▶

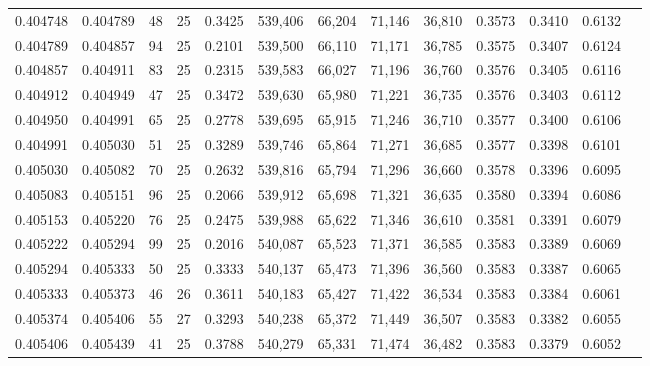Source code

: \begin{tabular}{rrrrrrrrrrrrr}
0.404748 & 0.404789 &    48 &  25 &                                     0.3425 & 539,406 &  66,204 &  71,146 &  36,810 & 0.3573 & 0.3410 & 0.6132 \\
0.404789 & 0.404857 &    94 &  25 &                                     0.2101 & 539,500 &  66,110 &  71,171 &  36,785 & 0.3575 & 0.3407 & 0.6124 \\
0.404857 & 0.404911 &    83 &  25 &                                     0.2315 & 539,583 &  66,027 &  71,196 &  36,760 & 0.3576 & 0.3405 & 0.6116 \\
0.404912 & 0.404949 &    47 &  25 &                                     0.3472 & 539,630 &  65,980 &  71,221 &  36,735 & 0.3576 & 0.3403 & 0.6112 \\
0.404950 & 0.404991 &    65 &  25 &                                     0.2778 & 539,695 &  65,915 &  71,246 &  36,710 & 0.3577 & 0.3400 & 0.6106 \\
0.404991 & 0.405030 &    51 &  25 &                                     0.3289 & 539,746 &  65,864 &  71,271 &  36,685 & 0.3577 & 0.3398 & 0.6101 \\
0.405030 & 0.405082 &    70 &  25 &                                     0.2632 & 539,816 &  65,794 &  71,296 &  36,660 & 0.3578 & 0.3396 & 0.6095 \\
0.405083 & 0.405151 &    96 &  25 &                                     0.2066 & 539,912 &  65,698 &  71,321 &  36,635 & 0.3580 & 0.3394 & 0.6086 \\
0.405153 & 0.405220 &    76 &  25 &                                     0.2475 & 539,988 &  65,622 &  71,346 &  36,610 & 0.3581 & 0.3391 & 0.6079 \\
0.405222 & 0.405294 &    99 &  25 &                                     0.2016 & 540,087 &  65,523 &  71,371 &  36,585 & 0.3583 & 0.3389 & 0.6069 \\
0.405294 & 0.405333 &    50 &  25 &                                     0.3333 & 540,137 &  65,473 &  71,396 &  36,560 & 0.3583 & 0.3387 & 0.6065 \\
0.405333 & 0.405373 &    46 &  26 &                                     0.3611 & 540,183 &  65,427 &  71,422 &  36,534 & 0.3583 & 0.3384 & 0.6061 \\
0.405374 & 0.405406 &    55 &  27 &                                     0.3293 & 540,238 &  65,372 &  71,449 &  36,507 & 0.3583 & 0.3382 & 0.6055 \\
0.405406 & 0.405439 &    41 &  25 &                                     0.3788 & 540,279 &  65,331 &  71,474 &  36,482 & 0.3583 & 0.3379 & 0.6052 \\

\end{tabular}
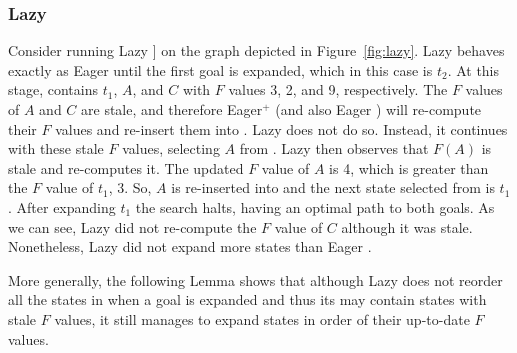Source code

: 
\subsubsection{Lazy \kastarmin}

Consider running Lazy \kastarmin [[AF: also never defined]] on the graph depicted in Figure~\ref{fig:lazy}.
Lazy \kastarmin behaves exactly as Eager \kastarmin until the first goal is expanded, which in this case is $t_2$.
At this stage, \open contains $t_1$, $A$, and $C$ with $F$ values 3, 2, and 9, respectively.
The $F$ values of $A$ and $C$ are stale, and therefore Eager$^+$ \kastarmin (and also Eager \kastarmin) will re-compute their $F$ values and re-insert them into \open.
Lazy \kastarmin does not do so.
Instead, it continues with these stale $F$ values, selecting $A$ from \open.
Lazy \kastarmin then observes that $F(A)$ is stale and re-computes it.
The updated $F$ value of $A$ is 4, which is greater than the $F$ value of $t_1$, 3.
So, $A$ is re-inserted into \open and the next state selected from \open is $t_1$.
After expanding $t_1$ the search halts, having an optimal path to both goals.
As we can see, Lazy \kastarmin did not re-compute the $F$ value of $C$ although it was stale.
Nonetheless, Lazy \kastarmin did not expand more states than Eager \kastarmin.

More generally, the following Lemma shows that although Lazy \kastarmin does not reorder all the states in \open when a goal is expanded and thus its \open may contain states with stale $F$ values,
it still manages to expand states in order of their up-to-date $F$ values. %


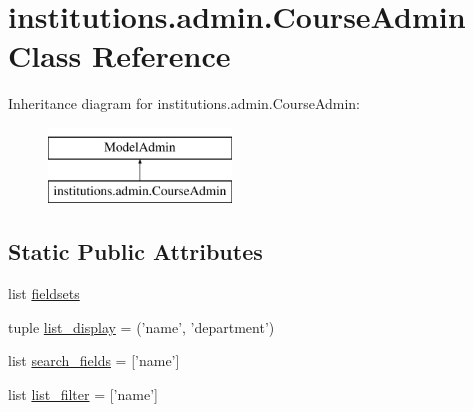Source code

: \hypertarget{classinstitutions_1_1admin_1_1_course_admin}{\section{institutions.\-admin.\-Course\-Admin Class Reference}
\label{classinstitutions_1_1admin_1_1_course_admin}
}
Inheritance diagram for institutions.\-admin.\-Course\-Admin\-:\begin{figure}[H]
\begin{center}
\leavevmode
\includegraphics[height=2.000000cm]{classinstitutions_1_1admin_1_1_course_admin}
\end{center}
\end{figure}
\subsection*{Static Public Attributes}
\begin{DoxyCompactItemize}
\item 
list \hyperlink{classinstitutions_1_1admin_1_1_course_admin_ac168d91a1bae0bd65963653ce18362f7}{fieldsets}
\item 
tuple \hyperlink{classinstitutions_1_1admin_1_1_course_admin_aaa0484f1e6ef42ee85f01fca6b3ce723}{list\-\_\-display} = ('name', 'department')
\item 
list \hyperlink{classinstitutions_1_1admin_1_1_course_admin_a8a24f7aeef7ef599ba4e44f2d91232ff}{search\-\_\-fields} = \mbox{[}'name'\mbox{]}
\item 
list \hyperlink{classinstitutions_1_1admin_1_1_course_admin_aaa38c59ff54a7472196d5fbdc360bcf1}{list\-\_\-filter} = \mbox{[}'name'\mbox{]}
\end{DoxyCompactItemize}


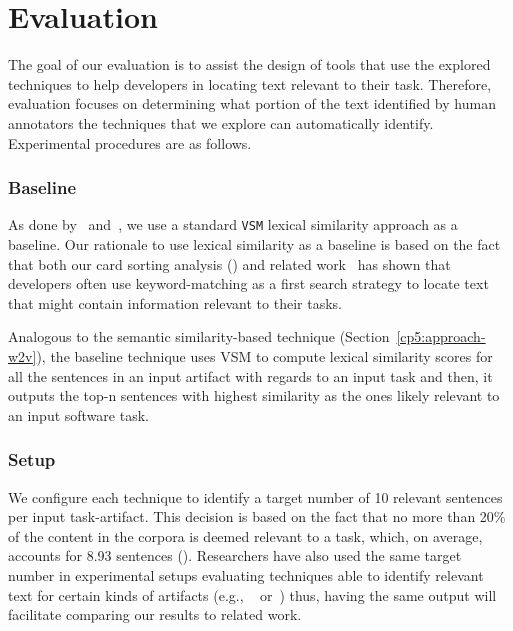 \clearpage

\section{Evaluation}
\label{cp5:evaluation}



The goal of our evaluation is to assist the design of tools that use the explored techniques to help developers in locating text relevant to their task.
Therefore, evaluation focuses 
on determining what portion of the text identified by human annotators the techniques that we explore can automatically identify.
Experimental procedures are as follows.



\subsubsection{Baseline}


As done by~\cite{Lin2021} and~\cite{Ye2016}, we use a standard \texttt{VSM} lexical similarity approach as a baseline. Our rationale to use 
lexical similarity as a baseline is based on the fact that 
both our card sorting analysis () and related work~\cite{Ko2006a, Freund2015} has shown that developers often use keyword-matching as a first search strategy to locate text that might contain information relevant to their tasks.


Analogous to the semantic similarity-based technique (Section~\ref{cp5:approach-w2v}), the baseline technique uses VSM to compute lexical similarity scores 
for all the sentences in an input artifact with regards to an input task and then, it outputs the top-n sentences with highest similarity as the ones likely relevant to an input software task.




\subsubsection{Setup}



We configure each technique to identify a target number of 10 relevant sentences per input task-artifact.
This decision is based on the fact that 
no more than 20\% of the content in the corpora is deemed relevant to a task, which, on average, accounts for 8.93 sentences ().
Researchers have also used the same target number in experimental setups evaluating techniques able to identify relevant text for certain kinds of artifacts (e.g., ~\cite{Xu2017} or~\cite{Lotufo2012})
thus, having the same output will facilitate comparing our results to related work.


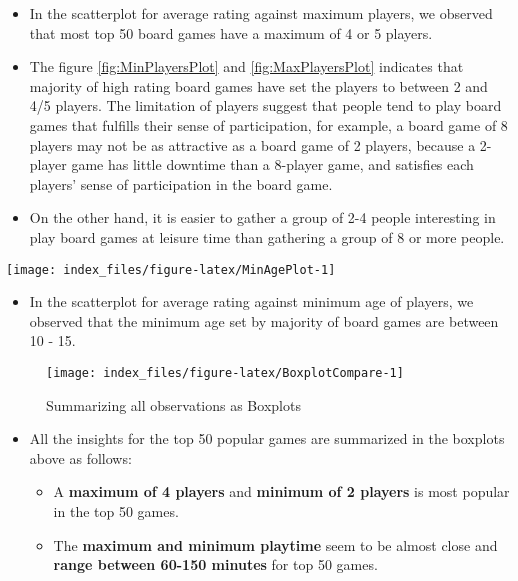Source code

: \documentclass[
]{article}
\providecommand{\tightlist}{%
  \setlength{\itemsep}{0pt}\setlength{\parskip}{0pt}}
\begin{document}
\begin{itemize}
\item
  In the scatterplot for average rating against maximum players, we observed that most top 50 board games have a maximum of 4 or 5 players.
\item
  The figure \ref{fig:MinPlayersPlot} and \ref{fig:MaxPlayersPlot} indicates that majority of high rating board games have set the players to between 2 and 4/5 players. The limitation of players suggest that people tend to play board games that fulfills their sense of participation, for example, a board game of 8 players may not be as attractive as a board game of 2 players, because a 2-player game has little downtime than a 8-player game, and satisfies each players' sense of participation in the board game.
\item
  On the other hand, it is easier to gather a group of 2-4 people interesting in play board games at leisure time than gathering a group of 8 or more people.
\end{itemize}

\begin{center}\texttt{[image: index\_files/figure-latex/MinAgePlot-1]} \end{center}

\begin{itemize}
\tightlist
\item
  In the scatterplot for average rating against minimum age of players, we observed that the minimum age set by majority of board games are between 10 - 15.
\end{itemize}

\begin{figure}[H]

{\centering \texttt{[image: index\_files/figure-latex/BoxplotCompare-1]} 

}

\caption{Summarizing all observations as Boxplots}\label{fig:BoxplotCompare}
\end{figure}

\begin{itemize}
\tightlist
\item
  All the insights for the top 50 popular games are summarized in the boxplots above as follows:

  \begin{itemize}
  \tightlist
  \item
    A \textbf{maximum of 4 players} and \textbf{minimum of 2 players} is most popular in the top 50 games.
  \item
    The \textbf{maximum and minimum playtime} seem to be almost close and \textbf{range between 60-150 minutes} for top 50 games.
  \end{itemize}
\end{itemize}
\end{document}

◀

Exercise objective
State how many lines in the entries above hold the word "identify", with no further text.

Response to the task
3